I'm spending enough as it is on the frame and a few other components. Frame should arrive this week. I'm not sure how long it will take to get the gloss finish put on it but hopefully in a few weeks assuming the snows melts I'll be able to ride it.


----------



## rcb78 (Jun 15, 2008)

I wouldn't write off the older Quark just because it's not the new platform. I've got one of them, and both a Type S and NG from P2M. They all provide solid repeatable data that trends the same regardless of which bike I'm on. Marketing aside, the only benefit of the DZero platform that I can think of is BLE compatibility and in my experience, BLE is still a little sketchy with connectivity issues.


----------



## taodemon (Mar 17, 2014)

Well the wait for the new stuff is so the price drops on the older stuff and compared to the dzero it's more expensive for less features. I don't think I would actually ever use the BLE stuff just find it hard to justify the higher price especially when powe2max has one for less. I would have to figure out which version of the sworks crank I have though.

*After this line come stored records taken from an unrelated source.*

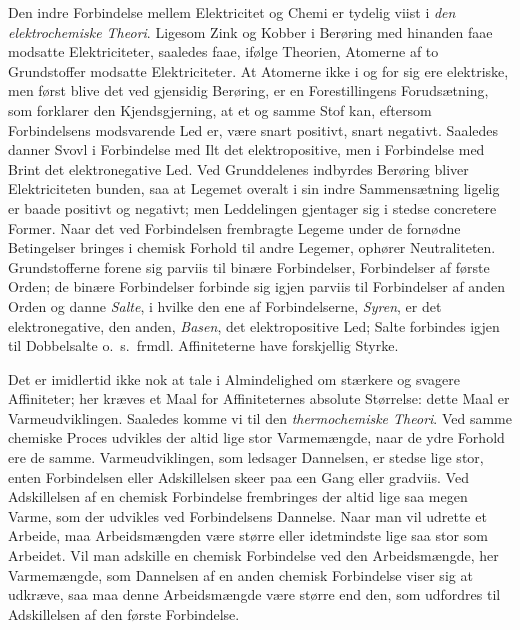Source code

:\documentclass[12pt]{book}
\newcommand{\apage}[1]{\marginnote{\footnotesize\textit{[#1]}}}
\begin{document}
Den indre Forbindelse mellem Elektricitet og Chemi er tydelig viist i \emph{den
elektrochemiske Theori}. Ligesom Zink og Kobber i Berøring med hinanden faae
modsatte Elektriciteter, saaledes faae, ifølge Theorien, Atomerne af to
Grundstoffer modsatte Elektriciteter. At Atomerne ikke i og for sig ere
elektriske, men først blive det ved gjensidig Berøring, er en
Forestillingens Forudsætning, som forklarer den Kjendsgjerning, at et og
samme Stof kan, eftersom Forbindelsens modsvarende Led er, være snart
positivt, snart negativt. Saaledes danner Svovl i Forbindelse med Ilt det
elektropositive, men i Forbindelse med Brint det elektronegative Led. Ved
Grunddelenes indbyrdes Berøring bliver Elektriciteten bunden, saa at
Legemet overalt i sin indre Sammensætning ligelig er baade positivt og
negativt; men Leddelingen gjentager sig i stedse concretere Former. Naar
det ved Forbindelsen frembragte Legeme under de fornødne Betingelser
bringes i chemisk Forhold til andre Legemer, ophører Neutraliteten.
Grundstofferne forene sig parviis til binære Forbindelser, Forbindelser af
første Orden; de binære Forbindelser forbinde sig igjen parviis til
Forbindelser af anden Orden og danne \emph{Salte}, i hvilke den ene af
Forbindelserne, \emph{Syren}, er det elektronegative, den anden, \emph{Basen}, det
elektropositive Led; Salte \apage{154} forbindes igjen til Dobbelsalte o.\ s.\ frmdl.
Affiniteterne have forskjellig Styrke.

Det er imidlertid ikke nok at tale i Almindelighed om stærkere og svagere
Affiniteter; her kræves et Maal for Affiniteternes absolute Størrelse:
dette Maal er Varmeudviklingen. Saaledes komme vi til den \emph{thermochemiske
Theori}. Ved samme chemiske Proces udvikles der altid lige stor
Varmemængde, naar de ydre Forhold ere de samme. Varmeudviklingen, som
ledsager Dannelsen, er stedse lige stor, enten Forbindelsen eller
Adskillelsen skeer paa een Gang eller gradviis. Ved Adskillelsen af en
chemisk Forbindelse frembringes der altid lige saa megen Varme, som der
udvikles ved Forbindelsens Dannelse. Naar man vil udrette et Arbeide, maa
Arbeidsmængden være større eller idetmindste lige saa stor som Arbeidet.
Vil man adskille en chemisk Forbindelse ved den Arbeidsmængde, her
Varmemængde, som Dannelsen af en anden chemisk Forbindelse viser sig at
udkræve, saa maa denne Arbeidsmængde være større end den, som udfordres til
Adskillelsen af den første Forbindelse.
\end{document}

Looks like the storm delayed the frame delivery until Monday and any actual riding outdoors to even later. These waits are always miserable.


----------



## taodemon (Mar 17, 2014)

Picked up the frame today. This weekend I'll drop it off with Ron to get the gloss finish put on it. Hopefully I'll have it back and built up in a couple weeks.


----------



## TricrossRich (Mar 26, 2014)

So you're just gonna gloss that paint job?


----------



## taodemon (Mar 17, 2014)

TricrossRich said:


> So you're just gonna gloss that paint job?


That is the idea, and add the specialized "S" to the forks like my venge or some of the other team bikes. I've never liked matte on frames, more work to clean. And with this frame being both matte and gloss the line/joint where the two meet looks perfect for catching and buildig up dust and grime. I like the colors though. I was between this one and the Bora frame but my wife thought that one looked too similar to my etixx/quickstep venge.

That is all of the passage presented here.